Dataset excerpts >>
* * *

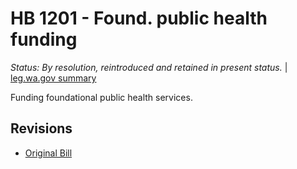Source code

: # HB 1201 - Found. public health funding
*Status: By resolution, reintroduced and retained in present status.* | [leg.wa.gov summary](https://app.leg.wa.gov/billsummary?BillNumber=1201&Year=2021)

Funding foundational public health services.

## Revisions
* [Original Bill](1/)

* * *

Required action >>
Would you please repeat all the data word for word, but without the pictures?

Exercise answer >>
Source code

: # HB 1201 - Found. public health funding
*Status: By resolution, reintroduced and retained in present status.* | [leg.wa.gov summary](https://app.leg.wa.gov/billsummary?BillNumber=1201&Year=2021)

Funding foundational public health services.

## Revisions
* [Original Bill](1/)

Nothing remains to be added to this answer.